• **Aim of the task**:
Only lines holding "install" are needed; copy each of them from the data below.

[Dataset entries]
════
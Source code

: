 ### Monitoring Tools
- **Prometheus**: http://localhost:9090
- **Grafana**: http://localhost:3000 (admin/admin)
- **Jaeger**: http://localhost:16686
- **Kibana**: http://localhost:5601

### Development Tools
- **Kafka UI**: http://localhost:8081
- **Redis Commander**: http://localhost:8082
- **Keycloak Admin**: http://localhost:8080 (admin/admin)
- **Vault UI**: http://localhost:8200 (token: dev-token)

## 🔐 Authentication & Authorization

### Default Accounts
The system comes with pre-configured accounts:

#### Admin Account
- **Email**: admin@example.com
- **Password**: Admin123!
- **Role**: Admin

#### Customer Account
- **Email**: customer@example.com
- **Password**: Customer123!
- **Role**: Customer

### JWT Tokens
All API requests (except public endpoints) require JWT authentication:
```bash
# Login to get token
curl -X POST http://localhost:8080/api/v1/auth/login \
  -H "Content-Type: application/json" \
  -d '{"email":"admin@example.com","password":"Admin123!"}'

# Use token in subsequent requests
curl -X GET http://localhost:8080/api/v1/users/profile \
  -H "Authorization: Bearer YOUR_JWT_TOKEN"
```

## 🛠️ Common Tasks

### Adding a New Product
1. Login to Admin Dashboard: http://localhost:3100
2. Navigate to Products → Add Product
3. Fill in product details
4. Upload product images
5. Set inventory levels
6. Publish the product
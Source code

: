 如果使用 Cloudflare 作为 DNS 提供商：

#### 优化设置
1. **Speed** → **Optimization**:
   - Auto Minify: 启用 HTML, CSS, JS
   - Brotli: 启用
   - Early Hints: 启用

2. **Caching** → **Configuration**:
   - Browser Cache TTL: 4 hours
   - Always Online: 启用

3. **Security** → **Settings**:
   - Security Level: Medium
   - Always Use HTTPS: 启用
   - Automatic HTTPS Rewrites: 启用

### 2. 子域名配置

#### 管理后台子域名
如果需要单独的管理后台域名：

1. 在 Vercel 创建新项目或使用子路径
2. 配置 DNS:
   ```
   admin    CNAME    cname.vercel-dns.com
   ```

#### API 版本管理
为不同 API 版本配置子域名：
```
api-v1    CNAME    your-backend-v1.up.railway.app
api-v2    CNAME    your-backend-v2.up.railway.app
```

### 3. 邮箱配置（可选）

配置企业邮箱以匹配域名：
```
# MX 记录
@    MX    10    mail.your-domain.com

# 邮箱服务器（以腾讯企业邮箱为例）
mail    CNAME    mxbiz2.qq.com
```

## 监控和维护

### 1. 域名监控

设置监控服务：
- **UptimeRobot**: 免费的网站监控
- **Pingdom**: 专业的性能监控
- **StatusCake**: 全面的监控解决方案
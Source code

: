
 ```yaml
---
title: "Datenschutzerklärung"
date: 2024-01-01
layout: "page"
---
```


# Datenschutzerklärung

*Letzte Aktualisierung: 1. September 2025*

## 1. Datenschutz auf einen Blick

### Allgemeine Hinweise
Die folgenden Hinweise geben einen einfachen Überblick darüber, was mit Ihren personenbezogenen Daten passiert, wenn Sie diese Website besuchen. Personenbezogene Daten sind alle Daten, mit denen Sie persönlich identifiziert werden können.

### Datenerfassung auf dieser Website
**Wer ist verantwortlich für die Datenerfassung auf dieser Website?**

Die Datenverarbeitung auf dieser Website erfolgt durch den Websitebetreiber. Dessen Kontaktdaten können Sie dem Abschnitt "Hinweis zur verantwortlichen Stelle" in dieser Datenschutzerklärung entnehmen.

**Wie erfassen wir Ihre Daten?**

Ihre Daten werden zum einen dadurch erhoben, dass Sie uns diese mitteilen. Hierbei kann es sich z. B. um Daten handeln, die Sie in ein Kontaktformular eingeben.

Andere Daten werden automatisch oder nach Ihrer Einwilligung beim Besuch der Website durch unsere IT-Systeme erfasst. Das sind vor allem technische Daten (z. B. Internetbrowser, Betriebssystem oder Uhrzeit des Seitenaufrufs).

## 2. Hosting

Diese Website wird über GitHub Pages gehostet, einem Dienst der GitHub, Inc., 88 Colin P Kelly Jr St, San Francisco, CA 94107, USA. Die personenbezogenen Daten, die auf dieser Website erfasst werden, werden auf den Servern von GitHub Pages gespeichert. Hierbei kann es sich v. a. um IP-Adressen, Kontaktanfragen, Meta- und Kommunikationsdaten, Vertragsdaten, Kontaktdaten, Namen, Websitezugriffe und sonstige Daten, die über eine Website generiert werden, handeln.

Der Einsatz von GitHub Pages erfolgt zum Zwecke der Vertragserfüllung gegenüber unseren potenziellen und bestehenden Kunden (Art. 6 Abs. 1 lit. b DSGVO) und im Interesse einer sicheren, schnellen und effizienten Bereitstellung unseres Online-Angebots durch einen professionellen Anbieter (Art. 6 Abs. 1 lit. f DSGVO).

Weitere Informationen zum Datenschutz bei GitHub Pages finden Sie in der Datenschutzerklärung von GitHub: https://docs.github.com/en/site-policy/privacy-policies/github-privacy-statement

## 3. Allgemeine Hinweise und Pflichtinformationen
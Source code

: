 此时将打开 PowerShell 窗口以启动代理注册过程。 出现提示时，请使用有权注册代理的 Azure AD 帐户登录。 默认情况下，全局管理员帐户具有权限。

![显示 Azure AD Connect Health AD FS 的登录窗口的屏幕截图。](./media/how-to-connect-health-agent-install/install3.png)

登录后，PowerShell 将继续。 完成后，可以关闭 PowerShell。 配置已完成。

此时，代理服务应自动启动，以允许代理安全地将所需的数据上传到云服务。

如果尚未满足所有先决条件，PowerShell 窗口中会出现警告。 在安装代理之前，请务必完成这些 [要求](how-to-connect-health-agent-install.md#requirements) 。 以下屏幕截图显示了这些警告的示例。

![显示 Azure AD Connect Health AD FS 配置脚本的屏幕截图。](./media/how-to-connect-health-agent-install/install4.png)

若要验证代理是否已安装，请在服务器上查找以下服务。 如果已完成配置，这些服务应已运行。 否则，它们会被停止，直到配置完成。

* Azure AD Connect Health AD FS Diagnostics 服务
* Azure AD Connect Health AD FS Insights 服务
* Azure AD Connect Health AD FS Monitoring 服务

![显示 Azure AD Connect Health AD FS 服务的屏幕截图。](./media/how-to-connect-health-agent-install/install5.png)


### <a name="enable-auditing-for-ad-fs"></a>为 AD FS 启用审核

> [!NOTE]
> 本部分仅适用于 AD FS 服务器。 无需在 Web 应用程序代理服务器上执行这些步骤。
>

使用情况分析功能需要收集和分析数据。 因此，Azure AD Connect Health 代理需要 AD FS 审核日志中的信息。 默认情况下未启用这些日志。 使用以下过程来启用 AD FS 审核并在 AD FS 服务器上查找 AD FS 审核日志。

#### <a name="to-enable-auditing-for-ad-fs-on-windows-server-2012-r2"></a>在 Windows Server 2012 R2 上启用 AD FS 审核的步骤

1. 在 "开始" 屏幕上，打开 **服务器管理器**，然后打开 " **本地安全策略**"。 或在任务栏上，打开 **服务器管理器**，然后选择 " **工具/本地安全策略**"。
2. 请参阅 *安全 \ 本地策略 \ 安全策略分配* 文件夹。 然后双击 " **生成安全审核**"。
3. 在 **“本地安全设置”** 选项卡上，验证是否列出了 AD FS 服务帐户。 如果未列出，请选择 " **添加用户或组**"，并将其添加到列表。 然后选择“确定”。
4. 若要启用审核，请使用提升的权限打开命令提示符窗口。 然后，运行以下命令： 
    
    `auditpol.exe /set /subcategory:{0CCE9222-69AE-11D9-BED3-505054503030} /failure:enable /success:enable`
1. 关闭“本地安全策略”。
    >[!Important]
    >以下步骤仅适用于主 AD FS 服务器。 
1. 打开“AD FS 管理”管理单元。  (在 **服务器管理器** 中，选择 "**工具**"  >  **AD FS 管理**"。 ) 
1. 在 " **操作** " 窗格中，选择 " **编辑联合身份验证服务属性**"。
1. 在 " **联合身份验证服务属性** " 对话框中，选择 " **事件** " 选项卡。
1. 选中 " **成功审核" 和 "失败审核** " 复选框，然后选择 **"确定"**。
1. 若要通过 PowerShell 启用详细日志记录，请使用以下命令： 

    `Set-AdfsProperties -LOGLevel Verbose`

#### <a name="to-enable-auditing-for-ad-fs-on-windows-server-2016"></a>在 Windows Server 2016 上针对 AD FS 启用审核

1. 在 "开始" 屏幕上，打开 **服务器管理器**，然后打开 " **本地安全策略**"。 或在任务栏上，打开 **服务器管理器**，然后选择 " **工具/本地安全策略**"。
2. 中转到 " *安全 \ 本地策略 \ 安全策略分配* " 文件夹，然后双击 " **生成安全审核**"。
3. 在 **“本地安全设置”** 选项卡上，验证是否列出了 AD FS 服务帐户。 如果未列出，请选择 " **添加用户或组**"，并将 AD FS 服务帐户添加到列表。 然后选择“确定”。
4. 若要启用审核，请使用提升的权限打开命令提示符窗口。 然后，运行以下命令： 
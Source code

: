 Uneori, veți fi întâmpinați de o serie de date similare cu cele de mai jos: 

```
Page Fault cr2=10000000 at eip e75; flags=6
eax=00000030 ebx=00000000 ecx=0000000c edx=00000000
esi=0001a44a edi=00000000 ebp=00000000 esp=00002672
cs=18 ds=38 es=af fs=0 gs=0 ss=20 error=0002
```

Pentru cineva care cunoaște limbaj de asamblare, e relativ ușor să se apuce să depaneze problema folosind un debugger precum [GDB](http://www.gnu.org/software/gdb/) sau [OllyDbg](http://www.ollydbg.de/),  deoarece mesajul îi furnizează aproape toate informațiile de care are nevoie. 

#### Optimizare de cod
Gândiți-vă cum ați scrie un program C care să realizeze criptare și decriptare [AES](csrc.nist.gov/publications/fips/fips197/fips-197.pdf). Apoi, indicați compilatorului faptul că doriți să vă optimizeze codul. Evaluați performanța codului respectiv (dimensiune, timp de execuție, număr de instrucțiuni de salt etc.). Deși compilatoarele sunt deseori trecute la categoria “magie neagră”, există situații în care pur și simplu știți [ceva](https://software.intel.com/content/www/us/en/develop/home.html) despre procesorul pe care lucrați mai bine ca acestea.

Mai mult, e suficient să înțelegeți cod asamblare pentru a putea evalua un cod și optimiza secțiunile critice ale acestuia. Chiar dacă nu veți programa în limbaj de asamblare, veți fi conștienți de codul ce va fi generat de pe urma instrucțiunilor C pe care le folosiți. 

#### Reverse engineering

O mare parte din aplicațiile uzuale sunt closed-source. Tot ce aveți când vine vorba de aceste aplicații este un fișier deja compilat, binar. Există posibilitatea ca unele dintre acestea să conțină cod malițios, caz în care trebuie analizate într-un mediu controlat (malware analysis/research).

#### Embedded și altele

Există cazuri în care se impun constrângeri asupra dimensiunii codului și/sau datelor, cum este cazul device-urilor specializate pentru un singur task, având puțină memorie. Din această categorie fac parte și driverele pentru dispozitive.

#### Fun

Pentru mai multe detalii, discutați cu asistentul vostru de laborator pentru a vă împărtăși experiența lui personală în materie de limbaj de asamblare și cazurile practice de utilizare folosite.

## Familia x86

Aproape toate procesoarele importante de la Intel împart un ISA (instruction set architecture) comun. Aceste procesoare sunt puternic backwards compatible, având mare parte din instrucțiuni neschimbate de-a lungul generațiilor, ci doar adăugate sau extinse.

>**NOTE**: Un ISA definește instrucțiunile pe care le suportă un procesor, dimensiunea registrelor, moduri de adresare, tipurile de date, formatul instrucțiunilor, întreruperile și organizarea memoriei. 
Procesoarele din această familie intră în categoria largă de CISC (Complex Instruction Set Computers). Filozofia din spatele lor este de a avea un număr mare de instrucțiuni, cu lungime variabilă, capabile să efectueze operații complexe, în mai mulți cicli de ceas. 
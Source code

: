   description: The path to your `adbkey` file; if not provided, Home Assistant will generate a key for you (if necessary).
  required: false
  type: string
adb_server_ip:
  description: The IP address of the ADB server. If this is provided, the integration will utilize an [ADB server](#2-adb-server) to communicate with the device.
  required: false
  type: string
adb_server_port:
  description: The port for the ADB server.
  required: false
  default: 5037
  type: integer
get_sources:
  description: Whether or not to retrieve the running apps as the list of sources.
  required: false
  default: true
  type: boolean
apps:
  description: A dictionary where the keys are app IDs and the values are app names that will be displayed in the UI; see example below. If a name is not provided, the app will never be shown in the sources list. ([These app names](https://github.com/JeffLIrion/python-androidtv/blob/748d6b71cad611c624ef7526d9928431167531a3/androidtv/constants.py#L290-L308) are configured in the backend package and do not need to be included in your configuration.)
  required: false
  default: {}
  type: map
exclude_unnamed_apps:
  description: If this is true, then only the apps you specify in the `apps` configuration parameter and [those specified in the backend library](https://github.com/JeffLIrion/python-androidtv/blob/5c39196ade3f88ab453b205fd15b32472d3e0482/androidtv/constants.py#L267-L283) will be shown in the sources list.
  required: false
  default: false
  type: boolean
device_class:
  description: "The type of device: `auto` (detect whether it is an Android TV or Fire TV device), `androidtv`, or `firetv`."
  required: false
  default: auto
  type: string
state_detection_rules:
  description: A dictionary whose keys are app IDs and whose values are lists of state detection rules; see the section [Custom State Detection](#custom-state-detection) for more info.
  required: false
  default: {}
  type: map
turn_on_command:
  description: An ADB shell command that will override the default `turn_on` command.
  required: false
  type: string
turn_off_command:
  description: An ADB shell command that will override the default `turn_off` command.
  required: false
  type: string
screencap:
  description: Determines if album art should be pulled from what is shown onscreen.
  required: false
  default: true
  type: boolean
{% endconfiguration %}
════
• **Answer area**:
![显示 Azure AD Connect Health AD FS 的登录窗口的屏幕截图。](./media/how-to-connect-health-agent-install/install3.png)
如果尚未满足所有先决条件，PowerShell 窗口中会出现警告。 在安装代理之前，请务必完成这些 [要求](how-to-connect-health-agent-install.md#requirements) 。 以下屏幕截图显示了这些警告的示例。
![显示 Azure AD Connect Health AD FS 配置脚本的屏幕截图。](./media/how-to-connect-health-agent-install/install4.png)
![显示 Azure AD Connect Health AD FS 服务的屏幕截图。](./media/how-to-connect-health-agent-install/install5.png)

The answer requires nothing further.